======== Given data ========

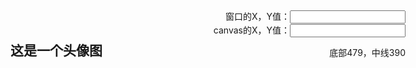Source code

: 




## 这是一个头像图


<!DOCTYPE html>
<html>
<meta charset="utf-8">
<head>
	<title>图片</title>
	<style type="text/css">
		canvas{border: 1px solid black;
		background-color: rgb(232,255,61);
		}
	</style>
	<script type="text/javascript">  
          function windowTocanvas(canvas, x, y) {  
                var bbox = canvas.getBoundingClientRect();  
                return {  
                    x: x - bbox.left * (canvas.width / bbox.width),   
                    y: y - bbox.top * (canvas.height / bbox.height)  
                };  
  
            }  
         window.onload=function(){  
            var canvas=document.getElementById("myCanvas");  
              
            canvas.onclick=function(event){  
                  
                var loc=windowTocanvas(canvas,event.clientX,event.clientY)  
                var x=parseInt(loc.x);  
                var y=parseInt(loc.y);  
                document.getElementById("input_window").value=event.clientX+"--"+event.clientY;  
                document.getElementById("input_canvas").value=x+"--"+y;  
            }  
        }  
              
        </script>  
</head>
<body>
<canvas id="myCanvas">your browser does not support the canvas</canvas>

<script type="text/javascript">
	var canvas=document.getElementById('myCanvas');
	canvas.width=780;
	canvas.height=660;
	var ctx=canvas.getContext('2d');
	/*ctx.fillStyle='#ffe1ff'; 头
	ctx.fillRect(0,0,80,100);  矩形*/	
	ctx.beginPath();
	ctx.arc(390,170,152,1*Math.PI,0);	
	ctx.closePath();
	ctx.fillStyle='rgb(238,225,255)';
	ctx.fill();
	/*脖子*/
    ctx.fillStyle='rgb(248,176,177)';
	ctx.fillRect(373,300,38,90);/*455,66*/
	/*阴影处*/
    ctx.beginPath();
    ctx.moveTo(374,344);
    ctx.lineTo(352,310);
    ctx.lineTo(373,300);
    ctx.closePath();
    ctx.fillStyle='rgb(198,198,198)';
    ctx.fill();
    ctx.beginPath();
    ctx.moveTo(406,344);
    ctx.lineTo(428,310);
    ctx.lineTo(407,300);
    ctx.closePath();
    ctx.fillStyle='rgb(198,198,198)';
    ctx.fill();
	
/*脸*/
    ctx.beginPath();
	ctx.arc(390,170,145,0,1*Math.PI);	
	ctx.closePath();
	ctx.fillStyle='rgb(255,239,232)';
	ctx.fill();
/*马尾*/
	ctx.fillStyle='rgb(238,225,255)';
	ctx.fillRect(218,112,35,367); 
	
	ctx.fillStyle='rgb(190,147,255)';
	ctx.fillRect(230,169,30,310); 

    ctx.fillStyle='rgb(238,225,255)';
	ctx.fillRect(530,112,35,367); 
    ctx.fillStyle='rgb(190,147,255)';
	ctx.fillRect(518,169,30,310);

/*鬓角*/
    ctx.beginPath();
	ctx.arc(390,170,152,0.8*Math.PI,1.25*Math.PI);	
	ctx.closePath();
	ctx.fillStyle='rgb(238,225,255)';
	ctx.fill();

    ctx.beginPath();
	ctx.arc(390,170,152,1.75*Math.PI,0.2*Math.PI);	
	ctx.closePath();
	ctx.fillStyle='rgb(238,225,255)';
	ctx.fill();
  /*眼睛*/
    ctx.fillStyle='rgb(128,37,166)';
	ctx.fillRect(335,181,15,25); 
	ctx.fillStyle='rgb(151,78,183)'; 
	ctx.fillRect(335,206,15,25);
	ctx.fillStyle='rgb(128,37,166)';
	ctx.fillRect(431,181,15,25); 
	ctx.fillStyle='rgb(151,78,183)'; 
	ctx.fillRect(431,206,15,25);      
	/*脸颊*/
	ctx.beginPath();
    ctx.ellipse(300, 242, 8, 26,0.5*Math.PI, 0, 2*Math.PI, true);//radiusX:x方向上半径,radiusY：x方向上半径,0.5:rotation：旋转角度
    ctx.closePath();
    ctx.fillStyle='rgb(255,205,206)';
    ctx.fill();

    ctx.beginPath();
    ctx.ellipse(480, 242, 8, 26,0.5*Math.PI, 0, 2*Math.PI, true);//radiusX:x方向上半径,radiusY：x方向上半径,0.5:rotation：旋转角度
    ctx.closePath();
    ctx.fillStyle='rgb(255,205,206)';
    ctx.fill();
/*发卡*/

	/*身体*/
	ctx.fillStyle='rgb(128,37,166)';
	ctx.fillRect(275,344,230,135);
    /*接脖子*/
    ctx.beginPath();
    ctx.moveTo(390,369);
    ctx.lineTo(374,344);
    ctx.lineTo(406,344);
    ctx.closePath();
    ctx.fillStyle='rgb(248,176,177)';
    ctx.fill();
	/*衣领*/
	ctx.beginPath();
    ctx.moveTo(352,310);
    ctx.lineTo(325,402);
    ctx.lineTo(343,394);
    ctx.lineTo(375,479);
    ctx.lineTo(405,479);
    ctx.lineTo(437,394);
    ctx.lineTo(455,402);
    ctx.lineTo(428,310);
    ctx.lineTo(390,369);
    ctx.closePath();
    ctx.fillStyle="white";
    ctx.fill();
    /*衣扣*/ 
    ctx.beginPath();  
    ctx.moveTo(390,369);
    ctx.lineTo(390,473);
    ctx.strokeStyle ='rgb(230,220,231)';
    ctx.closePath();
    ctx.stroke();
	/*领结*/
	ctx.beginPath();  
    ctx.moveTo(385,380);
    ctx.lineTo(385,390);
    ctx.lineTo(360,419);
    ctx.lineTo(375,439);
    ctx.lineTo(385,409);
    ctx.lineTo(380,469);
    ctx.lineTo(385,469);

    ctx.lineTo(390,439);

    ctx.lineTo(395,469);
    ctx.lineTo(400,469);
    ctx.lineTo(395,409);
    ctx.lineTo(405,439);
    ctx.lineTo(420,419);
    ctx.lineTo(395,390);
    ctx.lineTo(395,380);
    ctx.closePath();
    ctx.fillStyle='rgb(251,177,254)';
    ctx.fill();
   /*中间镂空*/
    ctx.beginPath();  
    ctx.moveTo(385,395);
	ctx.lineTo(368,419);
	ctx.lineTo(375,430);
	ctx.lineTo(385,400);    
    ctx.closePath();
    ctx.fillStyle="white";
    ctx.fill();

    ctx.beginPath();
    ctx.moveTo(395,395);
    ctx.lineTo(412,419);
    ctx.lineTo(405,430);
    ctx.lineTo(395,400); 
    ctx.closePath();
    ctx.fillStyle="white";
    ctx.fill();
    /*肩*/
    ctx.beginPath();
    ctx.moveTo(342,344);
    ctx.lineTo(331,344);
    ctx.lineTo(345,334);
    ctx.closePath();
    ctx.fillStyle='rgb(128,37,166)';
    ctx.fill();

    ctx.beginPath();
    ctx.moveTo(438,344);
    ctx.lineTo(449,344);
    ctx.lineTo(435,334);
    ctx.closePath();
    ctx.fillStyle='rgb(128,37,166)';
    ctx.fill();
</script>
<div class="" align="right" style="position: absolute; z-index: 1; top: 30px; right: 100px;">      
          窗口的X，Y值：<input type="text" id="input_window" value="" /> <br />  
          canvas的X，Y值：<input type="text" id="input_canvas" value="" />   
          <p>底部479，中线390</p>
</div>
</body>
</html>






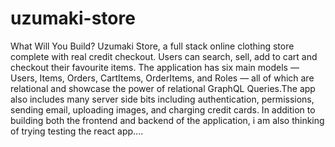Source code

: # uzumaki-store
What Will You Build?
Uzumaki Store, a full stack online clothing store complete with real credit checkout. Users can search, sell, add to cart and checkout their favourite items.
The application has six main models — Users, Items, Orders, CartItems, OrderItems, and Roles — all of which are relational and showcase the power of relational GraphQL Queries.The app also includes many server side bits including authentication, permissions, sending email, uploading images, and charging credit cards.
In addition to building both the frontend and backend of the application, i am also thinking of trying testing the react app....
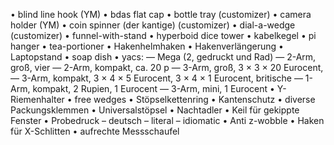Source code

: • blind line hook (YM)
• bdas flat cap
• bottle tray (customizer)
• camera holder (YM)
• coin spinner (der kantige) (customizer)
• dial-a-wedge (customizer)
• funnel-with-stand
• hyperboid dice tower
• kabelkegel
• pi hanger
• tea-portioner
• Hakenhelmhaken
• Hakenverlängerung
• Laptopstand
• soap dish
• yacs:
 — Mega (2, gedruckt und Rad)
 — 2-Arm, groß, vier
 — 2-Arm, kompakt, ca. 20 p
 — 3-Arm, groß, 3 × 3 × 20 Eurocent,
 — 3-Arm, kompakt, 3 × 4 × 5 Eurocent, 3 × 4 × 1 Eurocent, britische
 — 1-Arm, kompakt, 2 Rupien, 1 Eurocent
 — 3-Arm, mini, 1 Eurocent
• Y-Riemenhalter
• free wedges
• Stöpselkettenring
• Kantenschutz
• diverse Packungsklemmen
• Universalstöpsel
• Nachtadler
• Keil für gekippte Fenster
• Probedruck
 – deutsch
 – literal
 – idiomatic
• Anti z-wobble
• Haken für X-Schlitten
• aufrechte Messschaufel
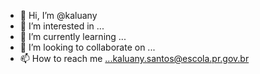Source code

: - 👋 Hi, I’m @kaluany
- 👀 I’m interested in ...
- 🌱 I’m currently learning ...
- 💞️ I’m looking to collaborate on ...
- 📫 How to reach me ...kaluany.santos@escola.pr.gov.br

<!---
kaluany/kaluany is a ✨ special ✨ repository because its `README.md` (this file) appears on your GitHub profile.
You can click the Preview link to take a look at your changes.
--->
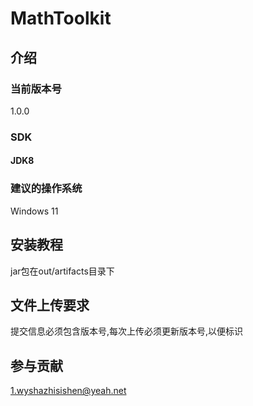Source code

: # MathToolkit

## 介绍

### 当前版本号

1.0.0

### SDK

#### JDK8

### 建议的操作系统

Windows 11

## 安装教程

jar包在out/artifacts目录下

## 文件上传要求

提交信息必须包含版本号,每次上传必须更新版本号,以便标识

## 参与贡献

1.wyshazhisishen@yeah.net
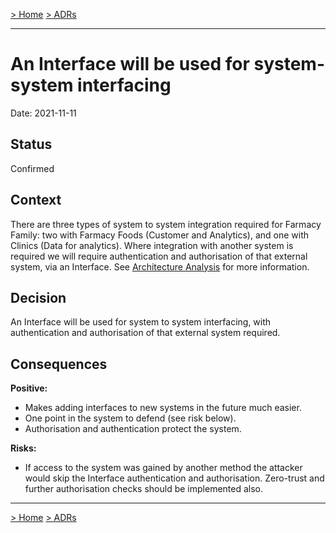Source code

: [> Home](../README.md)    [> ADRs](README.md)

---

# An Interface will be used for system-system interfacing

Date: 2021-11-11

## Status

Confirmed

## Context

There are three types of system to system integration required for Farmacy Family: two with Farmacy Foods (Customer and Analytics), and one with Clinics (Data for analytics). Where integration with another system is required we will require authentication and authorisation of that external system, via an Interface. See [Architecture Analysis](../1.ProblemBackground/ArchitectureAnalysis.md) for more information.

## Decision

An Interface will be used for system to system interfacing, with authentication and authorisation of that external system required.

## Consequences

**Positive:**

- Makes adding interfaces to new systems in the future much easier.
- One point in the system to defend (see risk below).
- Authorisation and authentication protect the system.

**Risks:**

- If access to the system was gained by another method the attacker would skip the Interface authentication and authorisation. Zero-trust and further authorisation checks should be implemented also.

---

[> Home](../README.md)    [> ADRs](README.md)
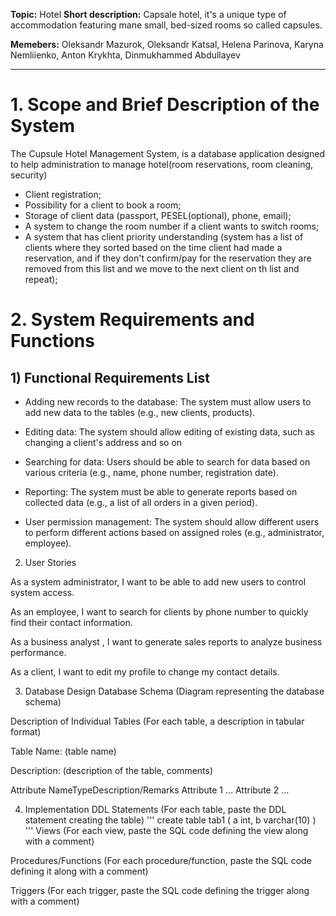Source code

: **Topic:** Hotel
**Short description:** Capsale hotel, it's a unique type of accommodation featuring mane small, bed-sized rooms so called capsules.

**Memebers:** Oleksandr Mazurok, Oleksandr Katsal, Helena Parinova, Karyna Nemliienko, Anton Krykhta, Dinmukhammed Abdullayev 

--- 
# 1. Scope and Brief Description of the System
The Cupsule Hotel Management System, is a database application designed to help administration to manage hotel(room reservations, room cleaning, security) 

- Client registration;
- Possibility for a client to book a room;
- Storage of client data (passport, PESEL(optional), phone, email);
- A system to change the room number if a client wants to switch rooms;
- A system that has client priority understanding (system has a list of clients where they sorted based on the time client had made a reservation, and if they don't confirm/pay for the reservation they are removed from this list and we move to the next client on th list and repeat);

# 2. System Requirements and Functions
## 1) Functional Requirements List

- Adding new records to the database: 
The system must allow users to add new data to the tables (e.g., new clients, products).

- Editing data: 
The system should allow editing of existing data, such as changing a client's address and so on

- Searching for data: 
Users should be able to search for data based on various criteria (e.g., name, phone number, registration date).

- Reporting: 
The system must be able to generate reports based on collected data (e.g., a list of all orders in a given period).

- User permission management: 
The system should allow different users to perform different actions based on assigned roles (e.g., administrator, employee).

2) User Stories

As a system administrator, I want to be able to add new users to control system access.

As an employee, I want to search for clients by phone number to quickly find their contact information.

As a business analyst , I want to generate sales reports to analyze business performance.

As a client, I want to edit my profile to change my contact details.

3. Database Design
Database Schema
(Diagram representing the database schema)

Description of Individual Tables
(For each table, a description in tabular format)

Table Name: (table name)

Description: (description of the table, comments)


Attribute NameTypeDescription/Remarks
Attribute 1 …
Attribute 2 …

4. Implementation
DDL Statements
(For each table, paste the DDL statement creating the table)
'''
create table tab1 (
   a int,
   b varchar(10)
)
'''
Views
(For each view, paste the SQL code defining the view along with a comment)

Procedures/Functions
(For each procedure/function, paste the SQL code defining it along with a comment)

Triggers
(For each trigger, paste the SQL code defining the trigger along with a comment)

========

Gather from the records above every line containing the string "registration".

[Written reply]:
- Client registration;
Users should be able to search for data based on various criteria (e.g., name, phone number, registration date).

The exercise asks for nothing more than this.